Cryptography and the Economics of Supervisory Information: Balancing Transparency and Confidentiality
We elucidate the tradeoffs between transparency and confidentiality in the context of financial regulation. The structure of information in financial contexts creates incentives with a pervasive effect on financial institutions and their relationships. This includes supervisory institutions, which must balance the opposing forces of confidentiality and transparency that arise from their examination and disclosure duties. Prudential supervision can expose confidential information to examiners who have a duty to protect it. Disclosure policies work to reduce information asymmetries, empowering investors and fostering market discipline. The resulting confidentiality/transparency dichotomy tends to push supervisory information policies to one extreme or the other.
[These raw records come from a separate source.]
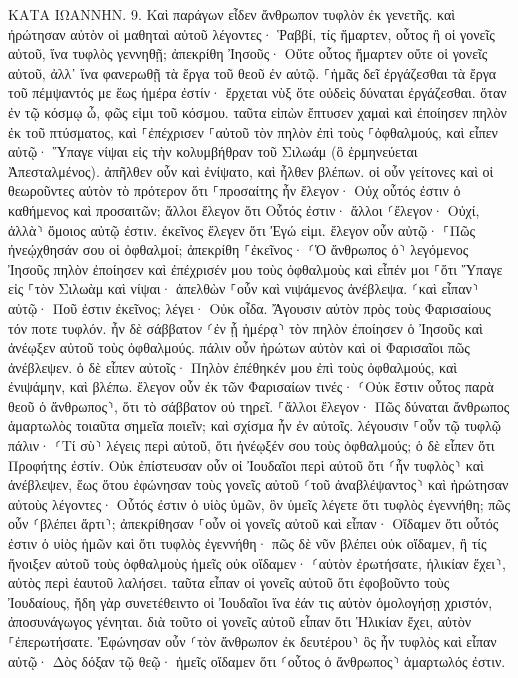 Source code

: \documentclass[twoside, 9pt]{extreport}
\begin{document}
ΚΑΤΑ ΙΩΑΝΝΗΝ.
9.
Καὶ παράγων εἶδεν ἄνθρωπον τυφλὸν ἐκ γενετῆς. 
καὶ ἠρώτησαν αὐτὸν οἱ μαθηταὶ αὐτοῦ λέγοντες· Ῥαββί, τίς ἥμαρτεν, οὗτος ἢ οἱ γονεῖς αὐτοῦ, ἵνα τυφλὸς γεννηθῇ; 
ἀπεκρίθη Ἰησοῦς· Οὔτε οὗτος ἥμαρτεν οὔτε οἱ γονεῖς αὐτοῦ, ἀλλ᾽ ἵνα φανερωθῇ τὰ ἔργα τοῦ θεοῦ ἐν αὐτῷ. 
⸀ἡμᾶς δεῖ ἐργάζεσθαι τὰ ἔργα τοῦ πέμψαντός με ἕως ἡμέρα ἐστίν· ἔρχεται νὺξ ὅτε οὐδεὶς δύναται ἐργάζεσθαι. 
ὅταν ἐν τῷ κόσμῳ ὦ, φῶς εἰμι τοῦ κόσμου. 
ταῦτα εἰπὼν ἔπτυσεν χαμαὶ καὶ ἐποίησεν πηλὸν ἐκ τοῦ πτύσματος, καὶ ⸀ἐπέχρισεν ⸀αὐτοῦ τὸν πηλὸν ἐπὶ τοὺς ⸀ὀφθαλμούς, 
καὶ εἶπεν αὐτῷ· Ὕπαγε νίψαι εἰς τὴν κολυμβήθραν τοῦ Σιλωάμ (ὃ ἑρμηνεύεται Ἀπεσταλμένος). ἀπῆλθεν οὖν καὶ ἐνίψατο, καὶ ἦλθεν βλέπων. 
οἱ οὖν γείτονες καὶ οἱ θεωροῦντες αὐτὸν τὸ πρότερον ὅτι ⸀προσαίτης ἦν ἔλεγον· Οὐχ οὗτός ἐστιν ὁ καθήμενος καὶ προσαιτῶν; 
ἄλλοι ἔλεγον ὅτι Οὗτός ἐστιν· ἄλλοι ⸂ἔλεγον· Οὐχί, ἀλλὰ⸃ ὅμοιος αὐτῷ ἐστιν. ἐκεῖνος ἔλεγεν ὅτι Ἐγώ εἰμι. 
ἔλεγον οὖν αὐτῷ· ⸀Πῶς ἠνεῴχθησάν σου οἱ ὀφθαλμοί; 
ἀπεκρίθη ⸀ἐκεῖνος· ⸂Ὁ ἄνθρωπος ὁ⸃ λεγόμενος Ἰησοῦς πηλὸν ἐποίησεν καὶ ἐπέχρισέν μου τοὺς ὀφθαλμοὺς καὶ εἶπέν μοι ⸀ὅτι Ὕπαγε εἰς ⸀τὸν Σιλωὰμ καὶ νίψαι· ἀπελθὼν ⸀οὖν καὶ νιψάμενος ἀνέβλεψα. 
⸂καὶ εἶπαν⸃ αὐτῷ· Ποῦ ἐστιν ἐκεῖνος; λέγει· Οὐκ οἶδα. 
Ἄγουσιν αὐτὸν πρὸς τοὺς Φαρισαίους τόν ποτε τυφλόν. 
ἦν δὲ σάββατον ⸂ἐν ᾗ ἡμέρᾳ⸃ τὸν πηλὸν ἐποίησεν ὁ Ἰησοῦς καὶ ἀνέῳξεν αὐτοῦ τοὺς ὀφθαλμούς. 
πάλιν οὖν ἠρώτων αὐτὸν καὶ οἱ Φαρισαῖοι πῶς ἀνέβλεψεν. ὁ δὲ εἶπεν αὐτοῖς· Πηλὸν ἐπέθηκέν μου ἐπὶ τοὺς ὀφθαλμούς, καὶ ἐνιψάμην, καὶ βλέπω. 
ἔλεγον οὖν ἐκ τῶν Φαρισαίων τινές· ⸂Οὐκ ἔστιν οὗτος παρὰ θεοῦ ὁ ἄνθρωπος⸃, ὅτι τὸ σάββατον οὐ τηρεῖ. ⸀ἄλλοι ἔλεγον· Πῶς δύναται ἄνθρωπος ἁμαρτωλὸς τοιαῦτα σημεῖα ποιεῖν; καὶ σχίσμα ἦν ἐν αὐτοῖς. 
λέγουσιν ⸀οὖν τῷ τυφλῷ πάλιν· ⸂Τί σὺ⸃ λέγεις περὶ αὐτοῦ, ὅτι ἠνέῳξέν σου τοὺς ὀφθαλμούς; ὁ δὲ εἶπεν ὅτι Προφήτης ἐστίν. 
Οὐκ ἐπίστευσαν οὖν οἱ Ἰουδαῖοι περὶ αὐτοῦ ὅτι ⸂ἦν τυφλὸς⸃ καὶ ἀνέβλεψεν, ἕως ὅτου ἐφώνησαν τοὺς γονεῖς αὐτοῦ ⸂τοῦ ἀναβλέψαντος⸃ 
καὶ ἠρώτησαν αὐτοὺς λέγοντες· Οὗτός ἐστιν ὁ υἱὸς ὑμῶν, ὃν ὑμεῖς λέγετε ὅτι τυφλὸς ἐγεννήθη; πῶς οὖν ⸂βλέπει ἄρτι⸃; 
ἀπεκρίθησαν ⸀οὖν οἱ γονεῖς αὐτοῦ καὶ εἶπαν· Οἴδαμεν ὅτι οὗτός ἐστιν ὁ υἱὸς ἡμῶν καὶ ὅτι τυφλὸς ἐγεννήθη· 
πῶς δὲ νῦν βλέπει οὐκ οἴδαμεν, ἢ τίς ἤνοιξεν αὐτοῦ τοὺς ὀφθαλμοὺς ἡμεῖς οὐκ οἴδαμεν· ⸂αὐτὸν ἐρωτήσατε, ἡλικίαν ἔχει⸃, αὐτὸς περὶ ἑαυτοῦ λαλήσει. 
ταῦτα εἶπαν οἱ γονεῖς αὐτοῦ ὅτι ἐφοβοῦντο τοὺς Ἰουδαίους, ἤδη γὰρ συνετέθειντο οἱ Ἰουδαῖοι ἵνα ἐάν τις αὐτὸν ὁμολογήσῃ χριστόν, ἀποσυνάγωγος γένηται. 
διὰ τοῦτο οἱ γονεῖς αὐτοῦ εἶπαν ὅτι Ἡλικίαν ἔχει, αὐτὸν ⸀ἐπερωτήσατε. 
Ἐφώνησαν οὖν ⸂τὸν ἄνθρωπον ἐκ δευτέρου⸃ ὃς ἦν τυφλὸς καὶ εἶπαν αὐτῷ· Δὸς δόξαν τῷ θεῷ· ἡμεῖς οἴδαμεν ὅτι ⸂οὗτος ὁ ἄνθρωπος⸃ ἁμαρτωλός ἐστιν. 
\end{document}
We argue that there are important intermediate cases in which limited information sharing would be welfare-improving, and that this can be achieved with careful use of new techniques from the fields of secure computation and statistical data privacy. We provide a broad overview of these new technologies. We also describe three specific usage scenarios where such beneficial solutions might be implemented.
Suggested citation: Flood, Mark, Jonathan Katz, Stephen Ong, and Adam Smith, 2013. “Cryptography and the Economics of Supervisory Information: Balancing Transparency and Confidentiality,” Federal Reserve Bank of Cleveland, Working Paper no. 13-11.